Task instructions: Which lines run from the one containing "## 正常な動作を確認する方法" through the end of the material? Transcribe them word for word, and only them.

——

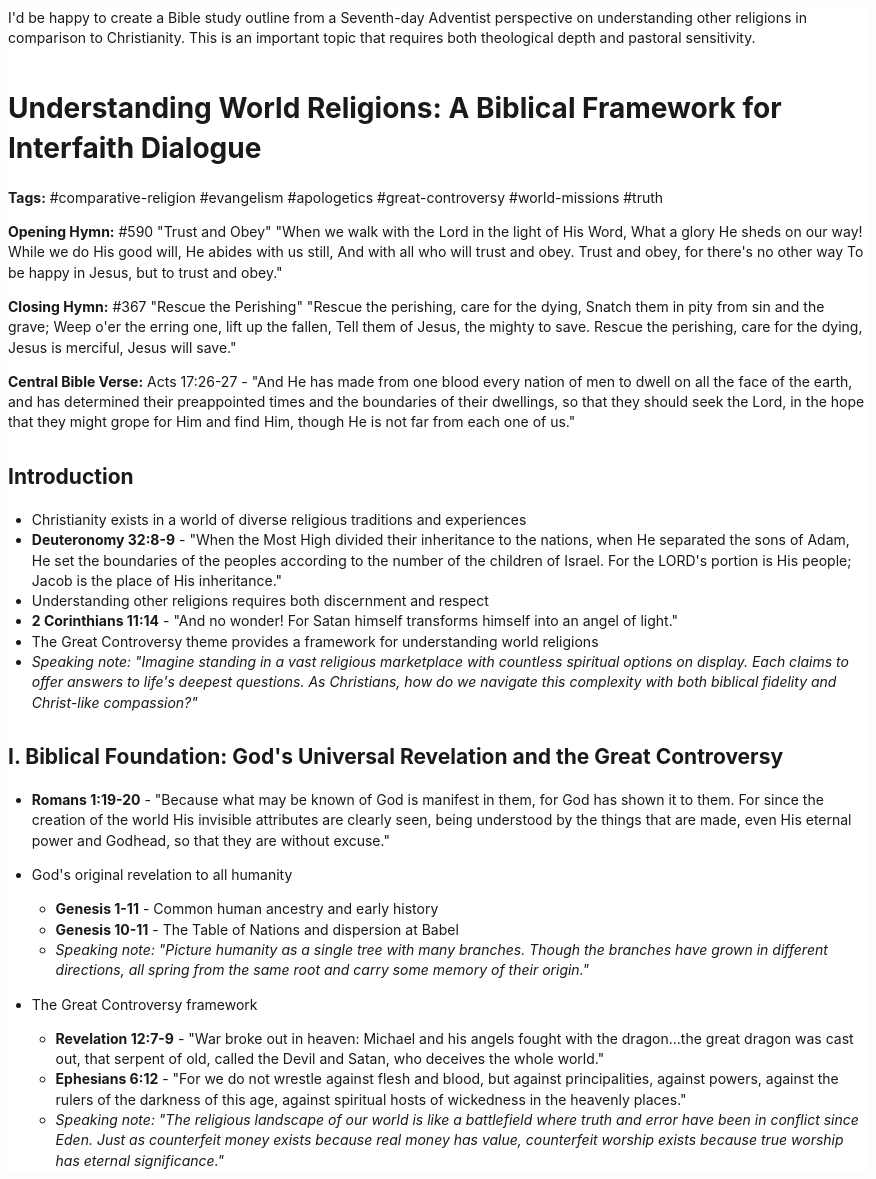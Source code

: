 I'd be happy to create a Bible study outline from a Seventh-day Adventist perspective on understanding other religions in comparison to Christianity. This is an important topic that requires both theological depth and pastoral sensitivity.

# Understanding World Religions: A Biblical Framework for Interfaith Dialogue

**Tags:** #comparative-religion #evangelism #apologetics #great-controversy #world-missions #truth

**Opening Hymn:** #590 "Trust and Obey"
"When we walk with the Lord in the light of His Word, What a glory He sheds on our way! While we do His good will, He abides with us still, And with all who will trust and obey. Trust and obey, for there's no other way To be happy in Jesus, but to trust and obey."

**Closing Hymn:** #367 "Rescue the Perishing"
"Rescue the perishing, care for the dying, Snatch them in pity from sin and the grave; Weep o'er the erring one, lift up the fallen, Tell them of Jesus, the mighty to save. Rescue the perishing, care for the dying, Jesus is merciful, Jesus will save."

**Central Bible Verse:** Acts 17:26-27 - "And He has made from one blood every nation of men to dwell on all the face of the earth, and has determined their preappointed times and the boundaries of their dwellings, so that they should seek the Lord, in the hope that they might grope for Him and find Him, though He is not far from each one of us."

## Introduction

- Christianity exists in a world of diverse religious traditions and experiences
- **Deuteronomy 32:8-9** - "When the Most High divided their inheritance to the nations, when He separated the sons of Adam, He set the boundaries of the peoples according to the number of the children of Israel. For the LORD's portion is His people; Jacob is the place of His inheritance."
- Understanding other religions requires both discernment and respect
- **2 Corinthians 11:14** - "And no wonder! For Satan himself transforms himself into an angel of light."
- The Great Controversy theme provides a framework for understanding world religions
- _Speaking note: "Imagine standing in a vast religious marketplace with countless spiritual options on display. Each claims to offer answers to life's deepest questions. As Christians, how do we navigate this complexity with both biblical fidelity and Christ-like compassion?"_

## I. Biblical Foundation: God's Universal Revelation and the Great Controversy

- **Romans 1:19-20** - "Because what may be known of God is manifest in them, for God has shown it to them. For since the creation of the world His invisible attributes are clearly seen, being understood by the things that are made, even His eternal power and Godhead, so that they are without excuse."
- God's original revelation to all humanity
  - **Genesis 1-11** - Common human ancestry and early history
  - **Genesis 10-11** - The Table of Nations and dispersion at Babel
  - _Speaking note: "Picture humanity as a single tree with many branches. Though the branches have grown in different directions, all spring from the same root and carry some memory of their origin."_

- The Great Controversy framework
  - **Revelation 12:7-9** - "War broke out in heaven: Michael and his angels fought with the dragon...the great dragon was cast out, that serpent of old, called the Devil and Satan, who deceives the whole world."
  - **Ephesians 6:12** - "For we do not wrestle against flesh and blood, but against principalities, against powers, against the rulers of the darkness of this age, against spiritual hosts of wickedness in the heavenly places."
  - _Speaking note: "The religious landscape of our world is like a battlefield where truth and error have been in conflict since Eden. Just as counterfeit money exists because real money has value, counterfeit worship exists because true worship has eternal significance."_
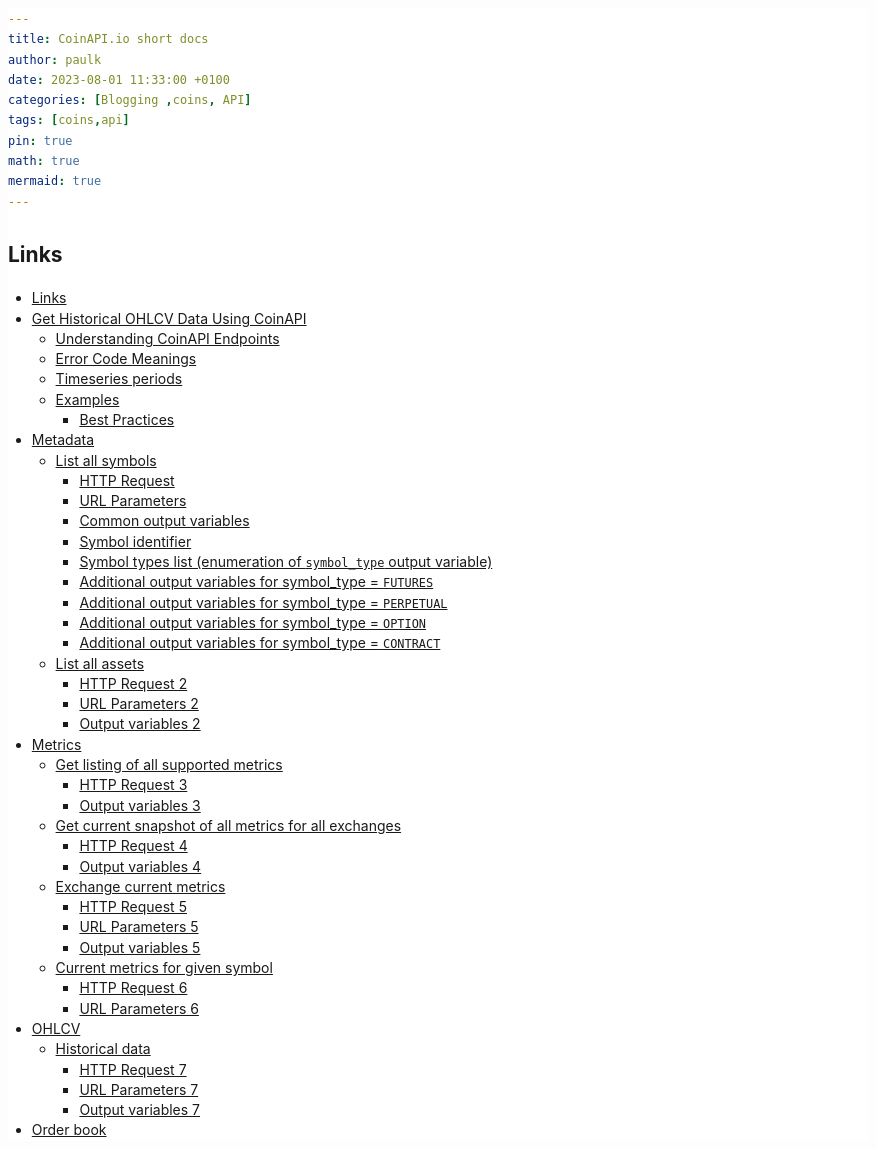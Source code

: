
 ```yaml
---
title: CoinAPI.io short docs
author: paulk
date: 2023-08-01 11:33:00 +0100
categories: [Blogging ,coins, API]
tags: [coins,api]
pin: true
math: true
mermaid: true
---
```


## Links

- [Links](#links)
- [Get Historical OHLCV Data Using CoinAPI](#get-historical-ohlcv-data-using-coinapi)
  - [Understanding CoinAPI Endpoints](#understanding-coinapi-endpoints)
  - [Error Code Meanings](#error-code-meanings)
  - [Timeseries periods](#timeseries-periods)
  - [Examples](#examples)
    - [Best Practices](#best-practices)
- [Metadata](#metadata)
  - [List all symbols](#list-all-symbols)
    - [HTTP Request](#http-request)
    - [URL Parameters](#url-parameters)
    - [Common output variables](#common-output-variables)
    - [Symbol identifier](#symbol-identifier)
    - [Symbol types list (enumeration of `symbol_type` output variable)](#symbol-types-list-enumeration-of-symbol_type-output-variable)
    - [Additional output variables for symbol\_type = `FUTURES`](#additional-output-variables-for-symbol_type--futures)
    - [Additional output variables for symbol\_type = `PERPETUAL`](#additional-output-variables-for-symbol_type--perpetual)
    - [Additional output variables for symbol\_type = `OPTION`](#additional-output-variables-for-symbol_type--option)
    - [Additional output variables for symbol\_type = `CONTRACT`](#additional-output-variables-for-symbol_type--contract)
  - [List all assets](#list-all-assets)
    - [HTTP Request 2](#http-request-2)
    - [URL Parameters 2](#url-parameters-2)
    - [Output variables 2](#output-variables-2)
- [Metrics](#metrics)
  - [Get listing of all supported metrics](#get-listing-of-all-supported-metrics)
    - [HTTP Request 3](#http-request-3)
    - [Output variables 3](#output-variables-3)
  - [Get current snapshot of all metrics for all exchanges](#get-current-snapshot-of-all-metrics-for-all-exchanges)
    - [HTTP Request 4](#http-request-4)
    - [Output variables 4](#output-variables-4)
  - [Exchange current metrics](#exchange-current-metrics)
    - [HTTP Request 5](#http-request-5)
    - [URL Parameters 5](#url-parameters-5)
    - [Output variables 5](#output-variables-5)
  - [Current metrics for given symbol](#current-metrics-for-given-symbol)
    - [HTTP Request 6](#http-request-6)
    - [URL Parameters 6](#url-parameters-6)
- [OHLCV](#ohlcv)
  - [Historical data](#historical-data)
    - [HTTP Request 7](#http-request-7)
    - [URL Parameters 7](#url-parameters-7)
    - [Output variables 7](#output-variables-7)
- [Order book](#order-book)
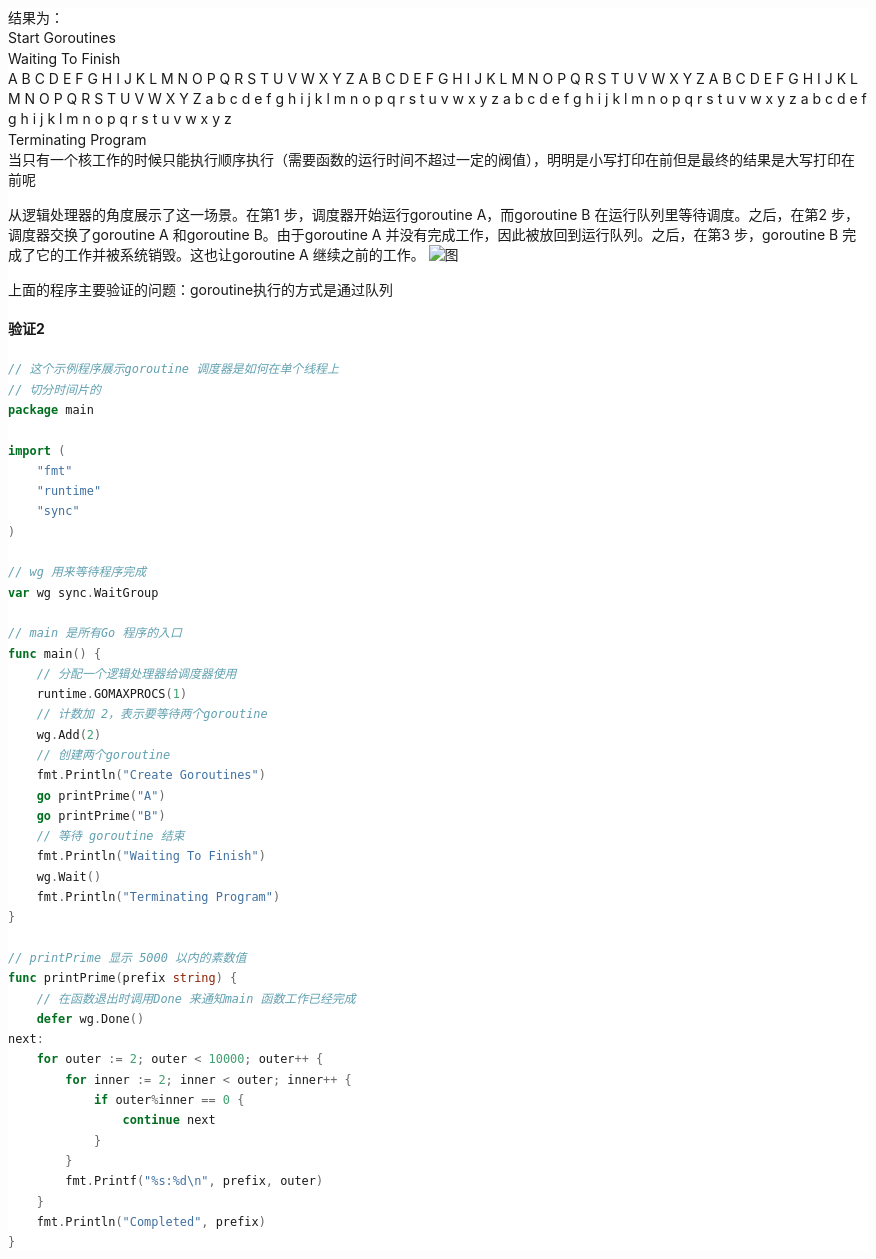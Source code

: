 结果为：  
Start Goroutines  
Waiting To Finish  
A B C D E F G H I J K L M N O P Q R S T U V W X Y Z A B C D E F G H I J K L M N
O P Q R S T U V W X Y Z A B C D E F G H I J K L M N O P Q R S T U V W X Y Z a b
c d e f g h i j k l m n o p q r s t u v w x y z a b c d e f g h i j k l m n o p
q r s t u v w x y z a b c d e f g h i j k l m n o p q r s t u v w x y z  
Terminating Program  
当只有一个核工作的时候只能执行顺序执行（需要函数的运行时间不超过一定的阀值），明明是小写打印在前但是最终的结果是大写打印在前呢

从逻辑处理器的角度展示了这一场景。在第1 步，调度器开始运行goroutine A，而goroutine B 在运行队列里等待调度。之后，在第2 步，调度器交换了goroutine A 和goroutine B。由于goroutine A 并没有完成工作，因此被放回到运行队列。之后，在第3 步，goroutine B 完成了它的工作并被系统销毁。这也让goroutine A 继续之前的工作。
![图](/img/20200515080446.png)

上面的程序主要验证的问题：goroutine执行的方式是通过队列

#### 验证2 ####

```go
// 这个示例程序展示goroutine 调度器是如何在单个线程上
// 切分时间片的
package main

import (
    "fmt"
    "runtime"
    "sync"
)

// wg 用来等待程序完成
var wg sync.WaitGroup

// main 是所有Go 程序的入口
func main() {
    // 分配一个逻辑处理器给调度器使用
    runtime.GOMAXPROCS(1)
    // 计数加 2，表示要等待两个goroutine
    wg.Add(2)
    // 创建两个goroutine
    fmt.Println("Create Goroutines")
    go printPrime("A")
    go printPrime("B")
    // 等待 goroutine 结束
    fmt.Println("Waiting To Finish")
    wg.Wait()
    fmt.Println("Terminating Program")
}

// printPrime 显示 5000 以内的素数值
func printPrime(prefix string) {
    // 在函数退出时调用Done 来通知main 函数工作已经完成
    defer wg.Done()
next:
    for outer := 2; outer < 10000; outer++ {
        for inner := 2; inner < outer; inner++ {
            if outer%inner == 0 {
                continue next
            }
        }
        fmt.Printf("%s:%d\n", prefix, outer)
    }
    fmt.Println("Completed", prefix)
}

```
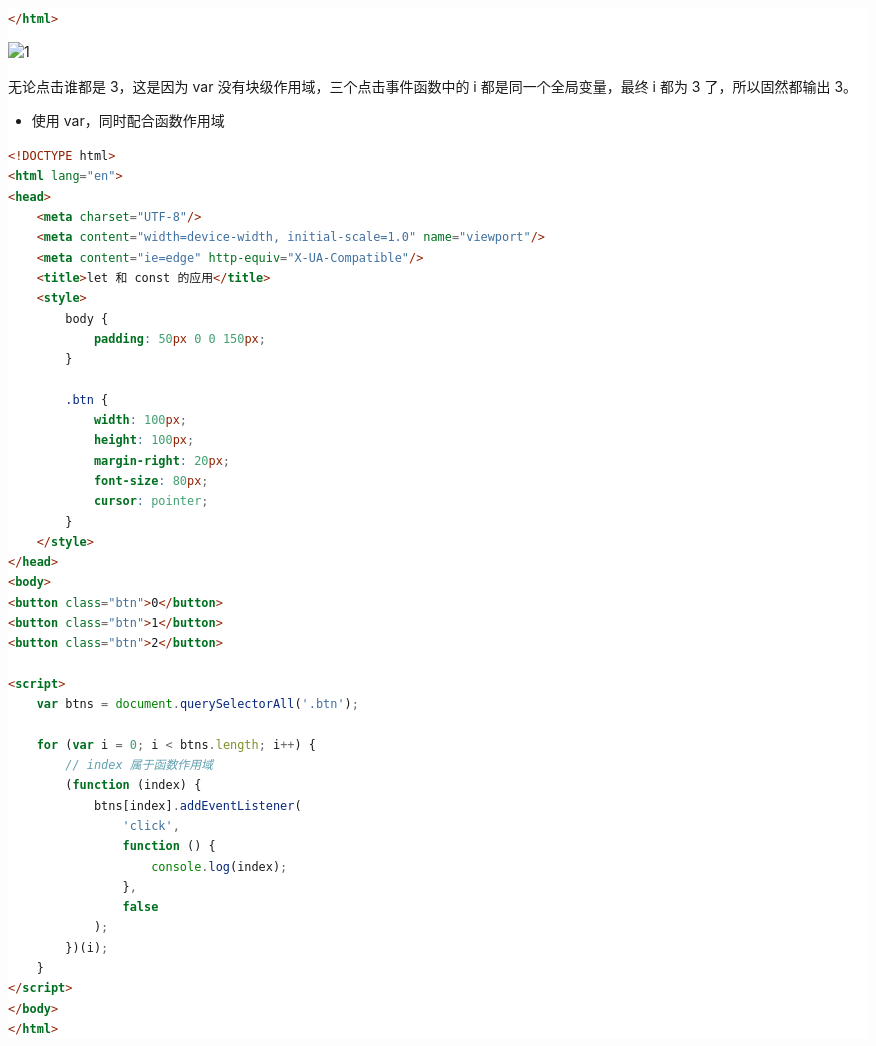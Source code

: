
 ```html
</html>
```

<img src="mark-img/1.gif" alt="1" style="width: 50%;" />

无论点击谁都是 3，这是因为 var 没有块级作用域，三个点击事件函数中的 i 都是同一个全局变量，最终 i 都为 3 了，所以固然都输出 3。

- 使用 var，同时配合函数作用域

```html
<!DOCTYPE html>
<html lang="en">
<head>
    <meta charset="UTF-8"/>
    <meta content="width=device-width, initial-scale=1.0" name="viewport"/>
    <meta content="ie=edge" http-equiv="X-UA-Compatible"/>
    <title>let 和 const 的应用</title>
    <style>
        body {
            padding: 50px 0 0 150px;
        }

        .btn {
            width: 100px;
            height: 100px;
            margin-right: 20px;
            font-size: 80px;
            cursor: pointer;
        }
    </style>
</head>
<body>
<button class="btn">0</button>
<button class="btn">1</button>
<button class="btn">2</button>

<script>
    var btns = document.querySelectorAll('.btn');

    for (var i = 0; i < btns.length; i++) {
        // index 属于函数作用域
        (function (index) {
            btns[index].addEventListener(
                'click',
                function () {
                    console.log(index);
                },
                false
            );
        })(i);
    }
</script>
</body>
</html>
```

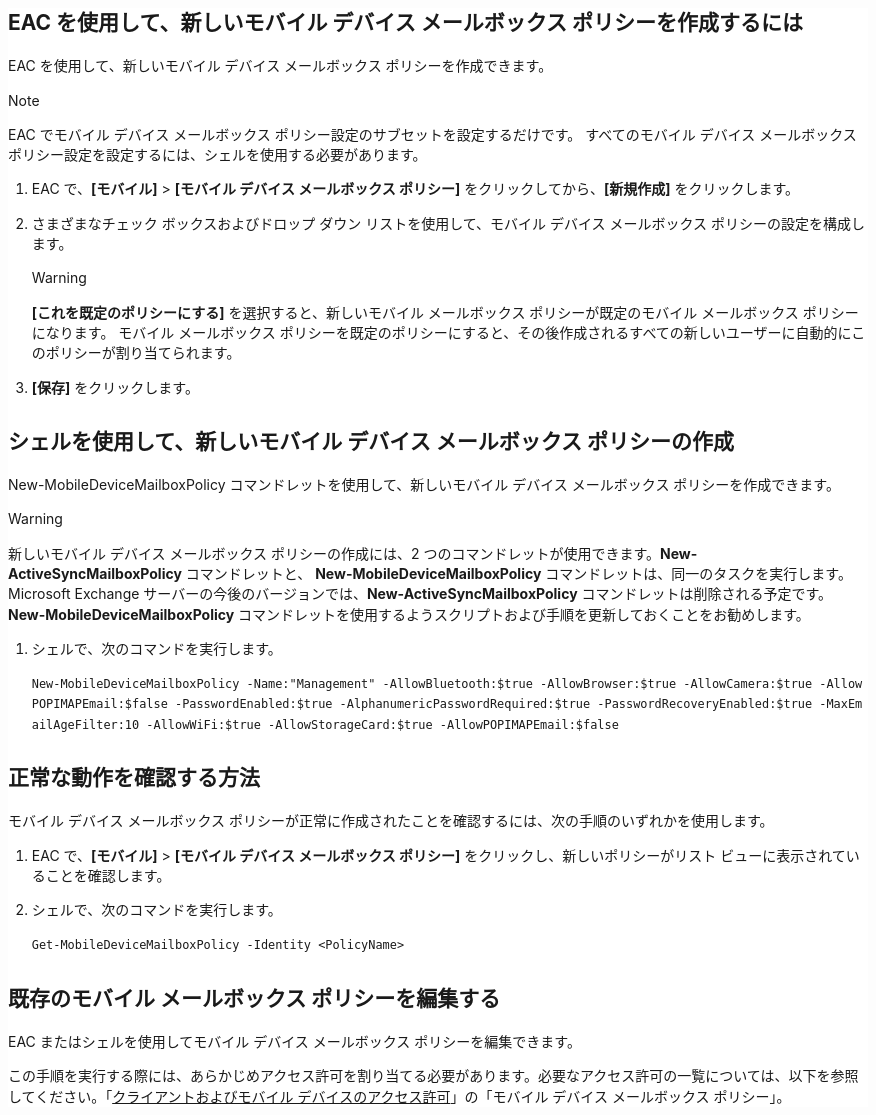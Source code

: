 ## EAC を使用して、新しいモバイル デバイス メールボックス ポリシーを作成するには

EAC を使用して、新しいモバイル デバイス メールボックス ポリシーを作成できます。


> [!NOTE]
> EAC でモバイル デバイス メールボックス ポリシー設定のサブセットを設定するだけです。 すべてのモバイル デバイス メールボックス ポリシー設定を設定するには、シェルを使用する必要があります。



1.  EAC で、**\[モバイル\]** \> **\[モバイル デバイス メールボックス ポリシー\]** をクリックしてから、**\[新規作成\]** をクリックします。

2.  さまざまなチェック ボックスおよびドロップ ダウン リストを使用して、モバイル デバイス メールボックス ポリシーの設定を構成します。
    

    > [!WARNING]
    > <STRONG>[これを既定のポリシーにする]</STRONG> を選択すると、新しいモバイル メールボックス ポリシーが既定のモバイル メールボックス ポリシーになります。 モバイル メールボックス ポリシーを既定のポリシーにすると、その後作成されるすべての新しいユーザーに自動的にこのポリシーが割り当てられます。



3.  **\[保存\]** をクリックします。

## シェルを使用して、新しいモバイル デバイス メールボックス ポリシーの作成

New-MobileDeviceMailboxPolicy コマンドレットを使用して、新しいモバイル デバイス メールボックス ポリシーを作成できます。


> [!WARNING]
> 新しいモバイル デバイス メールボックス ポリシーの作成には、2 つのコマンドレットが使用できます。<STRONG>New-ActiveSyncMailboxPolicy</STRONG> コマンドレットと、 <STRONG>New-MobileDeviceMailboxPolicy</STRONG> コマンドレットは、同一のタスクを実行します。 Microsoft Exchange サーバーの今後のバージョンでは、<STRONG>New-ActiveSyncMailboxPolicy</STRONG> コマンドレットは削除される予定です。 <STRONG>New-MobileDeviceMailboxPolicy</STRONG> コマンドレットを使用するようスクリプトおよび手順を更新しておくことをお勧めします。



1.  シェルで、次のコマンドを実行します。
    
        New-MobileDeviceMailboxPolicy -Name:"Management" -AllowBluetooth:$true -AllowBrowser:$true -AllowCamera:$true -AllowPOPIMAPEmail:$false -PasswordEnabled:$true -AlphanumericPasswordRequired:$true -PasswordRecoveryEnabled:$true -MaxEmailAgeFilter:10 -AllowWiFi:$true -AllowStorageCard:$true -AllowPOPIMAPEmail:$false

## 正常な動作を確認する方法

モバイル デバイス メールボックス ポリシーが正常に作成されたことを確認するには、次の手順のいずれかを使用します。

1.  EAC で、**\[モバイル\]** \> **\[モバイル デバイス メールボックス ポリシー\]** をクリックし、新しいポリシーがリスト ビューに表示されていることを確認します。

2.  シェルで、次のコマンドを実行します。
    
        Get-MobileDeviceMailboxPolicy -Identity <PolicyName> 

## 既存のモバイル メールボックス ポリシーを編集する

EAC またはシェルを使用してモバイル デバイス メールボックス ポリシーを編集できます。

この手順を実行する際には、あらかじめアクセス許可を割り当てる必要があります。必要なアクセス許可の一覧については、以下を参照してください。「[クライアントおよびモバイル デバイスのアクセス許可](clients-and-mobile-devices-permissions-exchange-2013-help.md)」の「モバイル デバイス メールボックス ポリシー」。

——

Answer below:
## 正常な動作を確認する方法

モバイル デバイス メールボックス ポリシーが正常に作成されたことを確認するには、次の手順のいずれかを使用します。

1.  EAC で、**\[モバイル\]** \> **\[モバイル デバイス メールボックス ポリシー\]** をクリックし、新しいポリシーがリスト ビューに表示されていることを確認します。

2.  シェルで、次のコマンドを実行します。
    
        Get-MobileDeviceMailboxPolicy -Identity <PolicyName> 

## 既存のモバイル メールボックス ポリシーを編集する

EAC またはシェルを使用してモバイル デバイス メールボックス ポリシーを編集できます。

この手順を実行する際には、あらかじめアクセス許可を割り当てる必要があります。必要なアクセス許可の一覧については、以下を参照してください。「[クライアントおよびモバイル デバイスのアクセス許可](clients-and-mobile-devices-permissions-exchange-2013-help.md)」の「モバイル デバイス メールボックス ポリシー」。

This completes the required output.